### GIVEN RECORDS

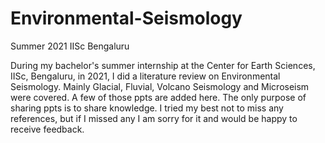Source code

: # Environmental-Seismology
Summer 2021 IISc Bengaluru

During my bachelor's summer internship at the Center for Earth Sciences, IISc, Bengaluru, in 2021, I did a literature review on Environmental Seismology.
Mainly Glacial, Fluvial, Volcano Seismology and Microseism were covered. A few of those ppts are added here.
The only purpose of sharing ppts is to share knowledge.
I tried my best not to miss any references, but if I missed any I am sorry for it and would be happy to receive feedback.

######

#### [WHAT THE TASK REQUIRES]
The data above, line by line: transcribe it exactly and drop the pictures.

#### [SOLUTION FOR THIS EXERCISE]
Source code

: # Environmental-Seismology
Summer 2021 IISc Bengaluru

During my bachelor's summer internship at the Center for Earth Sciences, IISc, Bengaluru, in 2021, I did a literature review on Environmental Seismology.
Mainly Glacial, Fluvial, Volcano Seismology and Microseism were covered. A few of those ppts are added here.
The only purpose of sharing ppts is to share knowledge.
I tried my best not to miss any references, but if I missed any I am sorry for it and would be happy to receive feedback.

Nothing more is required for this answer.